■ WORK ITEM
In the entries below, print exactly the lines from the first through the one with "relations between these", both included, and none of the pictures.

[DATA FOR REVIEW — start]

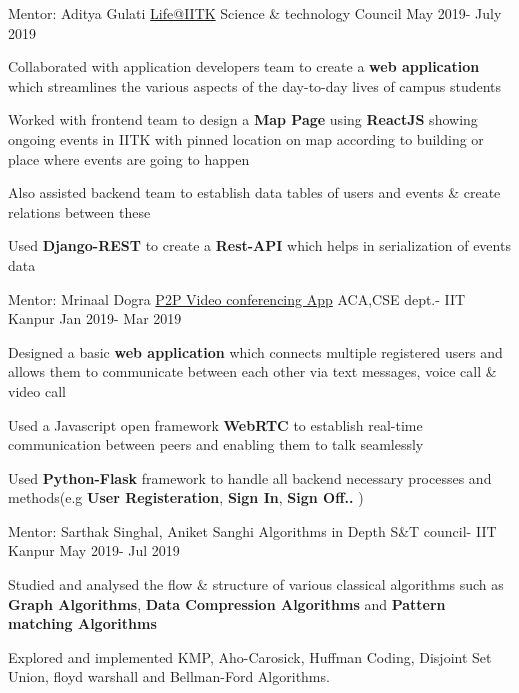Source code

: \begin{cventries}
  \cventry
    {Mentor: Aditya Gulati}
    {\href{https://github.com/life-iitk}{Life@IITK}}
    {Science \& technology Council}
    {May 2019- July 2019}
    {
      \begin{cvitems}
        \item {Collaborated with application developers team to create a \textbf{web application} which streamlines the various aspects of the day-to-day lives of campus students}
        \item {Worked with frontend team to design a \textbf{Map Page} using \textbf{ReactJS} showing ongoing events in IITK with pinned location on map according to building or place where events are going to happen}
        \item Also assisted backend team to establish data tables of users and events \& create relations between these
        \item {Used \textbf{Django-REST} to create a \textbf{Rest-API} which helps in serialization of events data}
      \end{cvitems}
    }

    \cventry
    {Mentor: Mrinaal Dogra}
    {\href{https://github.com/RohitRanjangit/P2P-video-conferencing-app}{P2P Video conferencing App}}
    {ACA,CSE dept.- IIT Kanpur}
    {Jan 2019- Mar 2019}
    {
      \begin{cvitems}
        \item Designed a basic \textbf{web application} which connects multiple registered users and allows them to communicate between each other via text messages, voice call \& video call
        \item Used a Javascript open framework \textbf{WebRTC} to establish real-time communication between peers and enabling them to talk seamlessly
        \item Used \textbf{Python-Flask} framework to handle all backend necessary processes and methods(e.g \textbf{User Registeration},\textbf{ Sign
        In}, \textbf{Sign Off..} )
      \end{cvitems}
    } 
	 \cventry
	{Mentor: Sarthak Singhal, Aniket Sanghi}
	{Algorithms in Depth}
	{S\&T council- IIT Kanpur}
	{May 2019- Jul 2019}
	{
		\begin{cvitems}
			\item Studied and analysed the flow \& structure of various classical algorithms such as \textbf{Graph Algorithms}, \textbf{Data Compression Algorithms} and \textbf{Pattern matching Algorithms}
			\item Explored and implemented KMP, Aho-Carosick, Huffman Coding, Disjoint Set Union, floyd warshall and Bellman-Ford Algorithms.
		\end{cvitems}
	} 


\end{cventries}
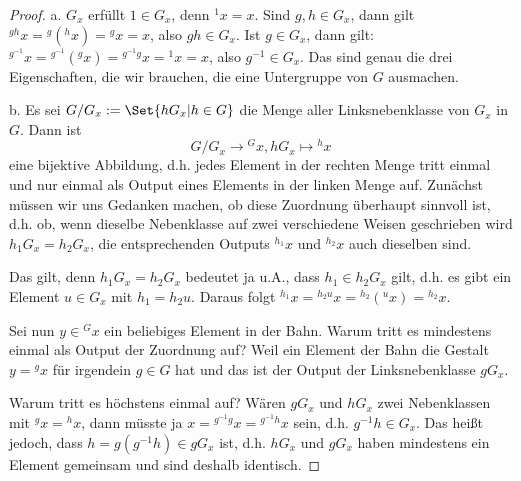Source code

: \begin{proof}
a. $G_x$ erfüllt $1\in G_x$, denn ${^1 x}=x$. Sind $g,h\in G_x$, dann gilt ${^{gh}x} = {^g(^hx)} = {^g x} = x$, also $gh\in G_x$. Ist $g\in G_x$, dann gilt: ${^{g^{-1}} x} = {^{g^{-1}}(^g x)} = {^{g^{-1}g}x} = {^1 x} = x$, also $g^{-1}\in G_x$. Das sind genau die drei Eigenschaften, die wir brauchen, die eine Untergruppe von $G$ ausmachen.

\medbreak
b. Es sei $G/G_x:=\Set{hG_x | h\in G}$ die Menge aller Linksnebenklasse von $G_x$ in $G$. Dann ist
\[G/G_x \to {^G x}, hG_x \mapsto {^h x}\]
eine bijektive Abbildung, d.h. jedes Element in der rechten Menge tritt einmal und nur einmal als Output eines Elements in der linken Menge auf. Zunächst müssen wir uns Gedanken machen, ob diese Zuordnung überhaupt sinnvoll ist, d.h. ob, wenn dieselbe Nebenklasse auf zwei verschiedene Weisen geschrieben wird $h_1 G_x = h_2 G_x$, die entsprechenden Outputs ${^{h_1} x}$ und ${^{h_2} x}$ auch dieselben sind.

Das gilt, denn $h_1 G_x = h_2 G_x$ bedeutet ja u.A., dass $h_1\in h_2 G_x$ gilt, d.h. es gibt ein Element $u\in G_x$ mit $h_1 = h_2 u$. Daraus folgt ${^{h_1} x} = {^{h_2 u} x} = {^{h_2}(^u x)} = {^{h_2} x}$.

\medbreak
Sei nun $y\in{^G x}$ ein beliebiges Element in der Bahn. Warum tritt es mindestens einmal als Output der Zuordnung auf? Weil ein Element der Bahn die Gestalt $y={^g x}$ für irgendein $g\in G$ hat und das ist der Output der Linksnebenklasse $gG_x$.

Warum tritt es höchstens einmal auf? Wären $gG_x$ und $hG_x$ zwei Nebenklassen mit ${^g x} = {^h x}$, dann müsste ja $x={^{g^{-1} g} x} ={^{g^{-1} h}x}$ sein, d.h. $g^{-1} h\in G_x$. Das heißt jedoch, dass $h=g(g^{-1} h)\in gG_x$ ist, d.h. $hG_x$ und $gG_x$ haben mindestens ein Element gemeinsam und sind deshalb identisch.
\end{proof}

[DATA FOR REVIEW — finish]

■ EXERCISE SOLUTION
Source code

: \begin{cventries}
  \cventry
    {Mentor: Aditya Gulati}
    {\href{https://github.com/life-iitk}{Life@IITK}}
    {Science \& technology Council}
    {May 2019- July 2019}
    {
      \begin{cvitems}
        \item {Collaborated with application developers team to create a \textbf{web application} which streamlines the various aspects of the day-to-day lives of campus students}
        \item {Worked with frontend team to design a \textbf{Map Page} using \textbf{ReactJS} showing ongoing events in IITK with pinned location on map according to building or place where events are going to happen}
        \item Also assisted backend team to establish data tables of users and events \& create relations between these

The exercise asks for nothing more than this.